▸ **Action item**
The lines to return are those below that contain the word "bookings".

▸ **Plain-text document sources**
_ _ _ _ _ _ _
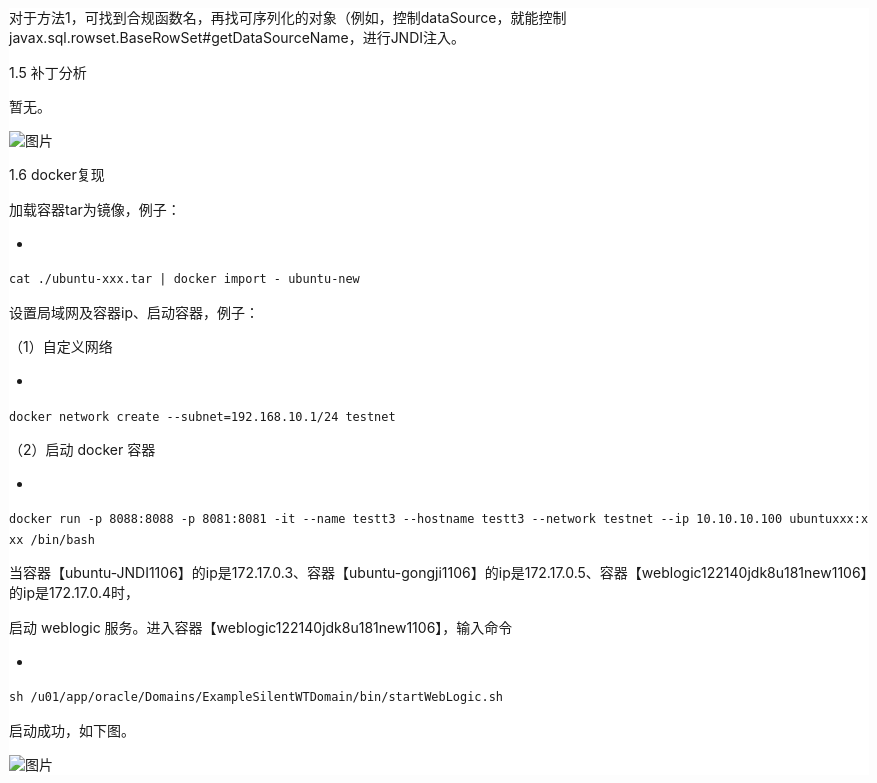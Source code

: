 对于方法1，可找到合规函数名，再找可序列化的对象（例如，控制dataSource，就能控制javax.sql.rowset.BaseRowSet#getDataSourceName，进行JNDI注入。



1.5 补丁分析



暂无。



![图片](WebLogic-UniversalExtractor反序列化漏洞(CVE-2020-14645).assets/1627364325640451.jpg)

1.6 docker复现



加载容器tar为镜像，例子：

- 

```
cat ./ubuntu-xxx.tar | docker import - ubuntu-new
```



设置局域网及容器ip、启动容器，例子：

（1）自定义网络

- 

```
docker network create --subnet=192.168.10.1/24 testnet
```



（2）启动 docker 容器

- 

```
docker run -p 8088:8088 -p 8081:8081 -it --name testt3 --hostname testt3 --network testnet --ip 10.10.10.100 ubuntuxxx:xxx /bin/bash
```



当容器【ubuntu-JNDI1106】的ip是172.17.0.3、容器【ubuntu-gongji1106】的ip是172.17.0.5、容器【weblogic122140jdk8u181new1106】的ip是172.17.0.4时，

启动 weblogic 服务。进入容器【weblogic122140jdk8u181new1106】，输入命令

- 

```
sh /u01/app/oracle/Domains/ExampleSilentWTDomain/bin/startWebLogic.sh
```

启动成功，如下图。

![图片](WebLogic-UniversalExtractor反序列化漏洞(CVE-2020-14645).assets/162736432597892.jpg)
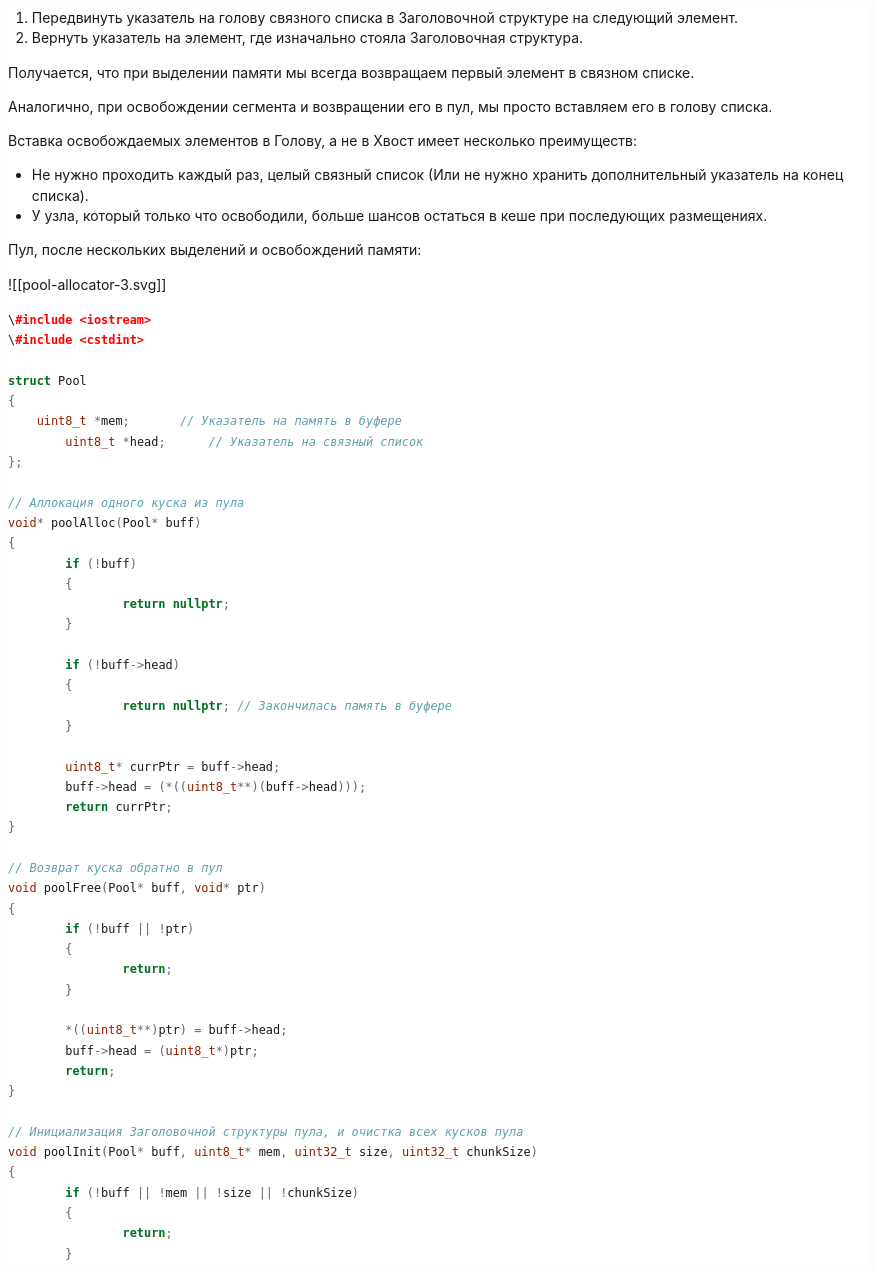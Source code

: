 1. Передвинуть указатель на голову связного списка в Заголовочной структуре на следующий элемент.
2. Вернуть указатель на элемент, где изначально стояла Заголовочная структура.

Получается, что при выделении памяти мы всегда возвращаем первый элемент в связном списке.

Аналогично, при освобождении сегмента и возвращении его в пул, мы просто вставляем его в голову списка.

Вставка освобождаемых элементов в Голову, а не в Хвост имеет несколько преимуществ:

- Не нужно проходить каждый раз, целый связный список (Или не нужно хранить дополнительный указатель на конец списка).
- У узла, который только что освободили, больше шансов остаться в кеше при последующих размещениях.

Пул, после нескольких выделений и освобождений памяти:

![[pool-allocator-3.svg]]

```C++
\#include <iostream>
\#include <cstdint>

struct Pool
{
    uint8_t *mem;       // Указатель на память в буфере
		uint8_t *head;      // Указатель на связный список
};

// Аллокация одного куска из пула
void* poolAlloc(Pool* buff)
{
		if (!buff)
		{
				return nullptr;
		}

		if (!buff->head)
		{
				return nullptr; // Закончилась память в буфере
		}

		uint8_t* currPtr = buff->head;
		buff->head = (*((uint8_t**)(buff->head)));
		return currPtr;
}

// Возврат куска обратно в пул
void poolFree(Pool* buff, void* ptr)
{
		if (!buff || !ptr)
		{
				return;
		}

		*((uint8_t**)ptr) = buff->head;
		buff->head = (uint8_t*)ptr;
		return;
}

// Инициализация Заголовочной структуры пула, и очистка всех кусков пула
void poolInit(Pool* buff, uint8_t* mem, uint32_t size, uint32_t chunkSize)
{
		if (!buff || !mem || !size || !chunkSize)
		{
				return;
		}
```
_ _ _ _ _ _ _
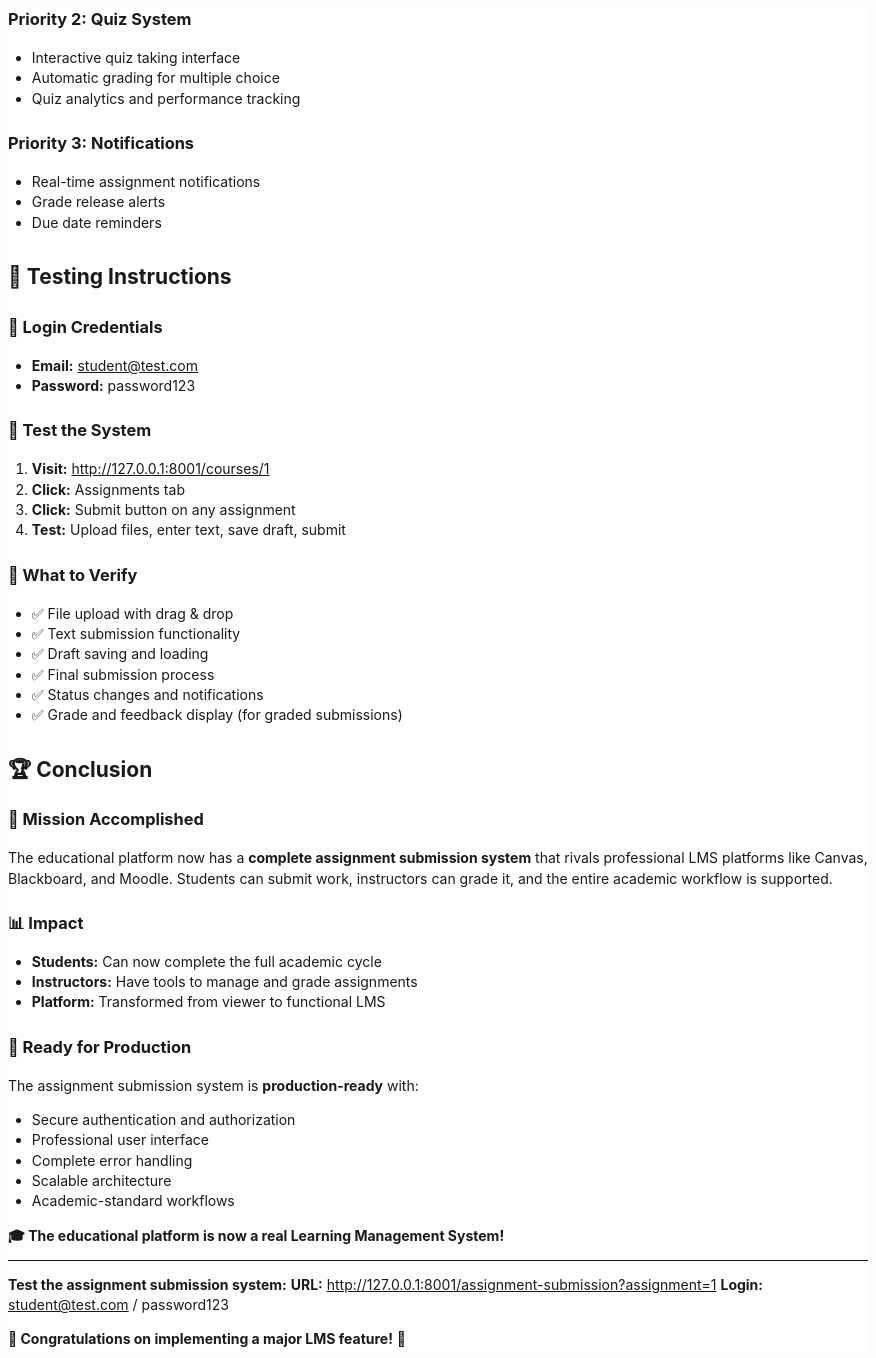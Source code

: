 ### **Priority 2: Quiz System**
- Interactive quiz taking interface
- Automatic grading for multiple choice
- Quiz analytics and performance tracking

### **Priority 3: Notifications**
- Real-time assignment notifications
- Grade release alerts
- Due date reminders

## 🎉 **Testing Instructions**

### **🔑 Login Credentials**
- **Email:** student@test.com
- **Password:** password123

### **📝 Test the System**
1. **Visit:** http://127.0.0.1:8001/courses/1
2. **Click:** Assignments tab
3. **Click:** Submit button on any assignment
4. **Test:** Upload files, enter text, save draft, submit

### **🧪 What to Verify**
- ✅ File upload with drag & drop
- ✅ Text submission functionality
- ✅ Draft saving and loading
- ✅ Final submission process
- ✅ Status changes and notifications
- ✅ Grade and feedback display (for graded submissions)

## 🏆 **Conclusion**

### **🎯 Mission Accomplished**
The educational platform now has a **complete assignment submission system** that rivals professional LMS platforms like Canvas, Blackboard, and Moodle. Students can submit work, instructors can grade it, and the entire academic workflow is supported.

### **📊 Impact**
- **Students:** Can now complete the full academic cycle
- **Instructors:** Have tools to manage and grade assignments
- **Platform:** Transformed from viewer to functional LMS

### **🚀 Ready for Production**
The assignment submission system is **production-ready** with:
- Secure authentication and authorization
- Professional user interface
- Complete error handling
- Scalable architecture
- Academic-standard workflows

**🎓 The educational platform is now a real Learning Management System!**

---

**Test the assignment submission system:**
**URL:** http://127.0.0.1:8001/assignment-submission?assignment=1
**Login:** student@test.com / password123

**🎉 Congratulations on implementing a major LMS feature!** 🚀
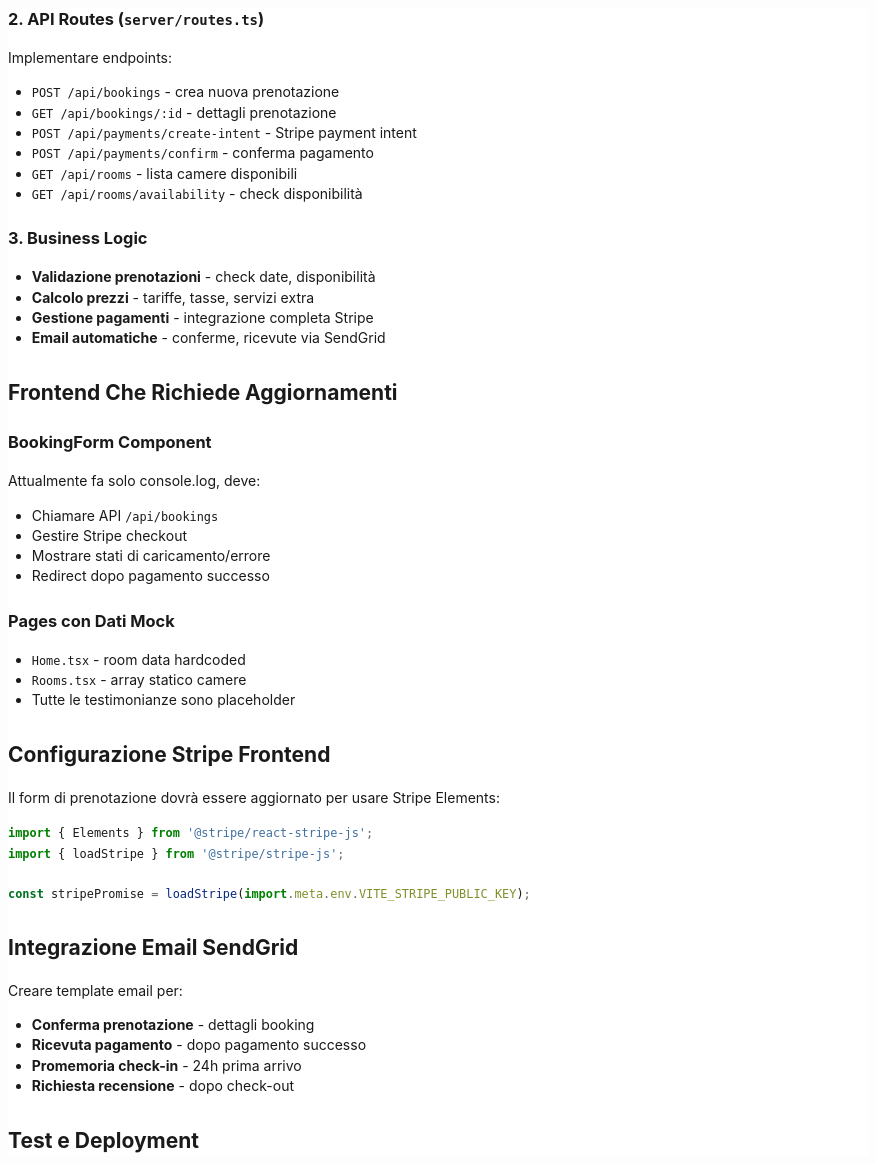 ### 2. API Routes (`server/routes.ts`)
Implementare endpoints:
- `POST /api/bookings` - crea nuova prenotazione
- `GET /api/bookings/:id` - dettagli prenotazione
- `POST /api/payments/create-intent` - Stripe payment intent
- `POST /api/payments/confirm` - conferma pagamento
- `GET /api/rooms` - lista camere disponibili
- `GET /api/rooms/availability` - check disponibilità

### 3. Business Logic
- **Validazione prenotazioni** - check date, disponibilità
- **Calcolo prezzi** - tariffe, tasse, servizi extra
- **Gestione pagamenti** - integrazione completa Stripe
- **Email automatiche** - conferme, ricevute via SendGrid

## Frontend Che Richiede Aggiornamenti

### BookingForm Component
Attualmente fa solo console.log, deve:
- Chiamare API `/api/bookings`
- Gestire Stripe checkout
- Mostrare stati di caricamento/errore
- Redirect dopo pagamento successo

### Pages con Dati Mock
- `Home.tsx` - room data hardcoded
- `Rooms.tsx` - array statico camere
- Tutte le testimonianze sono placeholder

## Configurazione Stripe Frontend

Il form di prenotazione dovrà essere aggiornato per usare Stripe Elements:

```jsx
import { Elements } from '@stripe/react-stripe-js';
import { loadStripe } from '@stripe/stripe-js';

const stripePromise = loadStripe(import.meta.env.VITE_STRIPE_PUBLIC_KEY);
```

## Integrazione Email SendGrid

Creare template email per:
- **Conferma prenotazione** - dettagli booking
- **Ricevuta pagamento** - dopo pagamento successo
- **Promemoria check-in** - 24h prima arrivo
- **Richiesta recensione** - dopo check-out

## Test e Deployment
_ _ _ _ _ _ _
▸ **Exercise response**
- `POST /api/bookings` - crea nuova prenotazione
- `GET /api/bookings/:id` - dettagli prenotazione
- Chiamare API `/api/bookings`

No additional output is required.